An integrated chronobiology facility for the large-scale study of biological rhythms at the behavioural, neurocircuit and cellular levels

用于在行为、神经回路和细胞水平上大规模研究生物节律的综合时间生物学设施

• 批准号: RTI-2018-00085
• 负责人: Cermakian, Nicolas
• 金额: $ 10.83万
• 依托单位: McGill University
• 依托单位国家: 加拿大
• 项目类别: Research Tools and Instruments
• 财政年份: 2017
• 资助国家: 加拿大
• 起止时间: 2017-01-01 至 2018-12-31
• 项目状态: 已结题
• 来源: https://www.nserc-crsng.gc.ca/ase-oro/Details-Detailles_eng.asp?id=642191
• 关键词: integrated; chronobiology; facility; large; scale

Numerous aspects of physiology present biological rhythms. This includes 24-hour (or circadian) rhythms such as sleep-wake cycles, feeding, hormone secretion, body temperature, to name a few, but also faster (ultradian) rhythms in behaviour and brain processes. The circadian rhythms allow the organism to be adequately adapted to cyclic variations of the environment (light-dark cycles, seasons), and they are generated by "biological clocks", which are located in the brain as well as in various other organs. As for the ultradian rhythms, they seem to rely on oscillations of molecules in the brain, such as dopamine. In order to understand how these circadian and ultradian clocks work, one needs a mean to monitor their rhythms in real-time and at various experimental levels. Recent technological advances allow the use of cells and tissues in which a bioluminescent molecule, e.g. luciferase, is followed over many days. This kind of system enables real-time assessment of the rhythmic properties of a sample, and to determine the effect of a disturbed clockwork. Such information can be put in relation with recordings made on live animals, at the behavioural level (locomotor activity rhythms) and neuronal circuit level (rhythms of molecules in the brain). The new chronobiology facility will include equipment for the large-scale study of biological rhythms at the behavioural (running wheel cages), neurobiological (fluorescence photometry, voltametry) and cellular (real-time luminometer) levels. It will be possible to test the same rodents (mice, rats, voles) at these different levels and thus gain an integrated view of their biological rhythms. This facility will also allow large-scale screenings designed to discover new molecular components of biological clocks. All the aspects of the research in the laboratories of the three applicants, including the research covered by their NSERC Discovery Grants will benefit from the requested equipment, which will be at the forefront of chronobiological research.

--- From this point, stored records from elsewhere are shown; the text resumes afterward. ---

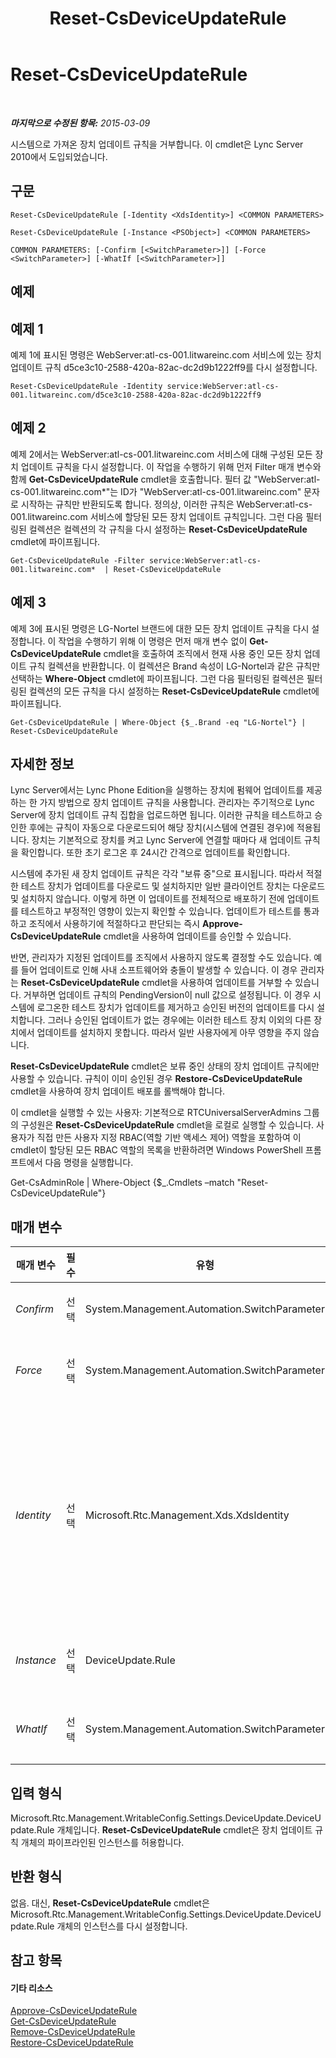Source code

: ﻿---
title: Reset-CsDeviceUpdateRule
TOCTitle: Reset-CsDeviceUpdateRule
ms:assetid: 0de47bcf-da8f-4dae-b293-3adac3c1acdb
ms:mtpsurl: https://technet.microsoft.com/ko-kr/library/Gg398181(v=OCS.15)
ms:contentKeyID: 49302808
ms.date: 08/10/2015
mtps_version: v=OCS.15
ms.translationtype: HT
---

# Reset-CsDeviceUpdateRule

 

_**마지막으로 수정된 항목:** 2015-03-09_

시스템으로 가져온 장치 업데이트 규칙을 거부합니다. 이 cmdlet은 Lync Server 2010에서 도입되었습니다.

## 구문

    Reset-CsDeviceUpdateRule [-Identity <XdsIdentity>] <COMMON PARAMETERS>

    Reset-CsDeviceUpdateRule [-Instance <PSObject>] <COMMON PARAMETERS>

    COMMON PARAMETERS: [-Confirm [<SwitchParameter>]] [-Force <SwitchParameter>] [-WhatIf [<SwitchParameter>]]

## 예제

## 예제 1

예제 1에 표시된 명령은 WebServer:atl-cs-001.litwareinc.com 서비스에 있는 장치 업데이트 규칙 d5ce3c10-2588-420a-82ac-dc2d9b1222ff9를 다시 설정합니다.

    Reset-CsDeviceUpdateRule -Identity service:WebServer:atl-cs-001.litwareinc.com/d5ce3c10-2588-420a-82ac-dc2d9b1222ff9

## 예제 2

예제 2에서는 WebServer:atl-cs-001.litwareinc.com 서비스에 대해 구성된 모든 장치 업데이트 규칙을 다시 설정합니다. 이 작업을 수행하기 위해 먼저 Filter 매개 변수와 함께 **Get-CsDeviceUpdateRule** cmdlet을 호출합니다. 필터 값 "WebServer:atl-cs-001.litwareinc.com\*"는 ID가 "WebServer:atl-cs-001.litwareinc.com" 문자로 시작하는 규칙만 반환되도록 합니다. 정의상, 이러한 규칙은 WebServer:atl-cs-001.litwareinc.com 서비스에 할당된 모든 장치 업데이트 규칙입니다. 그런 다음 필터링된 컬렉션은 컬렉션의 각 규칙을 다시 설정하는 **Reset-CsDeviceUpdateRule** cmdlet에 파이프됩니다.

    Get-CsDeviceUpdateRule -Filter service:WebServer:atl-cs-001.litwareinc.com*  | Reset-CsDeviceUpdateRule

## 예제 3

예제 3에 표시된 명령은 LG-Nortel 브랜드에 대한 모든 장치 업데이트 규칙을 다시 설정합니다. 이 작업을 수행하기 위해 이 명령은 먼저 매개 변수 없이 **Get-CsDeviceUpdateRule** cmdlet을 호출하여 조직에서 현재 사용 중인 모든 장치 업데이트 규칙 컬렉션을 반환합니다. 이 컬렉션은 Brand 속성이 LG-Nortel과 같은 규칙만 선택하는 **Where-Object** cmdlet에 파이프됩니다. 그런 다음 필터링된 컬렉션은 필터링된 컬렉션의 모든 규칙을 다시 설정하는 **Reset-CsDeviceUpdateRule** cmdlet에 파이프됩니다.

    Get-CsDeviceUpdateRule | Where-Object {$_.Brand -eq "LG-Nortel"} | Reset-CsDeviceUpdateRule

## 자세한 정보

Lync Server에서는 Lync Phone Edition을 실행하는 장치에 펌웨어 업데이트를 제공하는 한 가지 방법으로 장치 업데이트 규칙을 사용합니다. 관리자는 주기적으로 Lync Server에 장치 업데이트 규칙 집합을 업로드하면 됩니다. 이러한 규칙을 테스트하고 승인한 후에는 규칙이 자동으로 다운로드되어 해당 장치(시스템에 연결된 경우)에 적용됩니다. 장치는 기본적으로 장치를 켜고 Lync Server에 연결할 때마다 새 업데이트 규칙을 확인합니다. 또한 초기 로그온 후 24시간 간격으로 업데이트를 확인합니다.

시스템에 추가된 새 장치 업데이트 규칙은 각각 "보류 중"으로 표시됩니다. 따라서 적절한 테스트 장치가 업데이트를 다운로드 및 설치하지만 일반 클라이언트 장치는 다운로드 및 설치하지 않습니다. 이렇게 하면 이 업데이트를 전체적으로 배포하기 전에 업데이트를 테스트하고 부정적인 영향이 있는지 확인할 수 있습니다. 업데이트가 테스트를 통과하고 조직에서 사용하기에 적절하다고 판단되는 즉시 **Approve-CsDeviceUpdateRule** cmdlet을 사용하여 업데이트를 승인할 수 있습니다.

반면, 관리자가 지정된 업데이트를 조직에서 사용하지 않도록 결정할 수도 있습니다. 예를 들어 업데이트로 인해 사내 소프트웨어와 충돌이 발생할 수 있습니다. 이 경우 관리자는 **Reset-CsDeviceUpdateRule** cmdlet을 사용하여 업데이트를 거부할 수 있습니다. 거부하면 업데이트 규칙의 PendingVersion이 null 값으로 설정됩니다. 이 경우 시스템에 로그온한 테스트 장치가 업데이트를 제거하고 승인된 버전의 업데이트를 다시 설치합니다. 그러나 승인된 업데이트가 없는 경우에는 이러한 테스트 장치 이외의 다른 장치에서 업데이트를 설치하지 못합니다. 따라서 일반 사용자에게 아무 영향을 주지 않습니다.

**Reset-CsDeviceUpdateRule** cmdlet은 보류 중인 상태의 장치 업데이트 규칙에만 사용할 수 있습니다. 규칙이 이미 승인된 경우 **Restore-CsDeviceUpdateRule** cmdlet을 사용하여 장치 업데이트 배포를 롤백해야 합니다.

이 cmdlet을 실행할 수 있는 사용자: 기본적으로 RTCUniversalServerAdmins 그룹의 구성원은 **Reset-CsDeviceUpdateRule** cmdlet을 로컬로 실행할 수 있습니다. 사용자가 직접 만든 사용자 지정 RBAC(역할 기반 액세스 제어) 역할을 포함하여 이 cmdlet이 할당된 모든 RBAC 역할의 목록을 반환하려면 Windows PowerShell 프롬프트에서 다음 명령을 실행합니다.

Get-CsAdminRole | Where-Object {$\_.Cmdlets –match "Reset-CsDeviceUpdateRule"}

## 매개 변수


<table>
<colgroup>
<col style="width: 25%" />
<col style="width: 25%" />
<col style="width: 25%" />
<col style="width: 25%" />
</colgroup>
<thead>
<tr class="header">
<th>매개 변수</th>
<th>필수</th>
<th>유형</th>
<th>설명</th>
</tr>
</thead>
<tbody>
<tr class="odd">
<td><p><em>Confirm</em></p></td>
<td><p>선택</p></td>
<td><p>System.Management.Automation.SwitchParameter</p></td>
<td><p>명령을 실행하기 전에 확인 메시지를 표시합니다.</p></td>
</tr>
<tr class="even">
<td><p><em>Force</em></p></td>
<td><p>선택</p></td>
<td><p>System.Management.Automation.SwitchParameter</p></td>
<td><p>cmdlet을 실행할 때 나타날 수 있는 확인 프롬프트 또는 심각하지 않은 오류 메시지를 표시하지 않습니다.</p></td>
</tr>
<tr class="odd">
<td><p><em>Identity</em></p></td>
<td><p>선택</p></td>
<td><p>Microsoft.Rtc.Management.Xds.XdsIdentity</p></td>
<td><p>다시 설정되는 장치 업데이트 규칙의 고유 식별자입니다. 장치 업데이트 규칙의 ID는 장치 업데이트 규칙이 할당된 서비스(예: service:WebServer:atl-cs-001.litwareinc.com)와 GUID(Globally Unique Identifier)로 구성됩니다. 따라서 Redmond 사이트에 대해 구성된 장치 업데이트 규칙의 ID는 &quot;service:WebServer:atl-cs-oo1.litwareinc.com/d5ce3c10-2588-420a-82ac-dc2d9b1222ff9&quot;와 유사합니다.</p></td>
</tr>
<tr class="even">
<td><p><em>Instance</em></p></td>
<td><p>선택</p></td>
<td><p>DeviceUpdate.Rule</p></td>
<td><p>개별 매개 변수 값을 설정하는 대신 cmdlet에 개체에 대한 참조를 전달할 수 있습니다.</p></td>
</tr>
<tr class="odd">
<td><p><em>WhatIf</em></p></td>
<td><p>선택</p></td>
<td><p>System.Management.Automation.SwitchParameter</p></td>
<td><p>명령을 실제로 실행하지 않고도 명령이 실행될 경우 발생할 수 있는 현상을 설명합니다.</p></td>
</tr>
</tbody>
</table>


## 입력 형식

Microsoft.Rtc.Management.WritableConfig.Settings.DeviceUpdate.DeviceUpdate.Rule 개체입니다. **Reset-CsDeviceUpdateRule** cmdlet은 장치 업데이트 규칙 개체의 파이프라인된 인스턴스를 허용합니다.

## 반환 형식

없음. 대신, **Reset-CsDeviceUpdateRule** cmdlet은 Microsoft.Rtc.Management.WritableConfig.Settings.DeviceUpdate.DeviceUpdate.Rule 개체의 인스턴스를 다시 설정합니다.

## 참고 항목

#### 기타 리소스

[Approve-CsDeviceUpdateRule](approve-csdeviceupdaterule.md)  
[Get-CsDeviceUpdateRule](get-csdeviceupdaterule.md)  
[Remove-CsDeviceUpdateRule](remove-csdeviceupdaterule.md)  
[Restore-CsDeviceUpdateRule](restore-csdeviceupdaterule.md)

生理学的许多方面都表现出生物节律。这包括24小时（或昼夜）节律，如睡眠-觉醒周期，喂养，激素分泌，体温，仅举几例，但也包括行为和大脑过程中的更快（超昼夜）节律。昼夜节律使生物体能够充分适应环境的周期性变化（明暗周期，季节），它们是由位于大脑和其他各种器官中的“生物钟”产生的。至于超昼夜节律，它们似乎依赖于大脑中分子的振荡，如多巴胺。为了了解这些昼夜节律和超昼夜时钟是如何工作的，人们需要一种方法来实时监测它们的节律，并在各种实验水平上进行监测。最近的技术进步允许使用其中生物发光分子（例如荧光素酶）被跟踪许多天的细胞和组织。这种系统能够实时评估样本的节奏特性，并确定受干扰的钟表机构的影响。这些信息可以与在活体动物上进行的记录相关联，在行为水平（运动活动节律）和神经元回路水平（大脑中分子的节律）。新的时间生物学设施将包括在行为（转轮笼）、神经生物学（荧光光度测定法、伏安法）和细胞（实时光度计）各级进行生物节律大规模研究的设备。将有可能在这些不同的水平上测试相同的啮齿动物（小鼠，大鼠，田鼠），从而获得对其生物节律的综合看法。该设施还将允许大规模筛选，旨在发现生物钟的新分子组件。三个申请人实验室研究的所有方面，包括他们的NSERC发现赠款所涵盖的研究，都将受益于所要求的设备，这些设备将处于时间生物学研究的最前沿。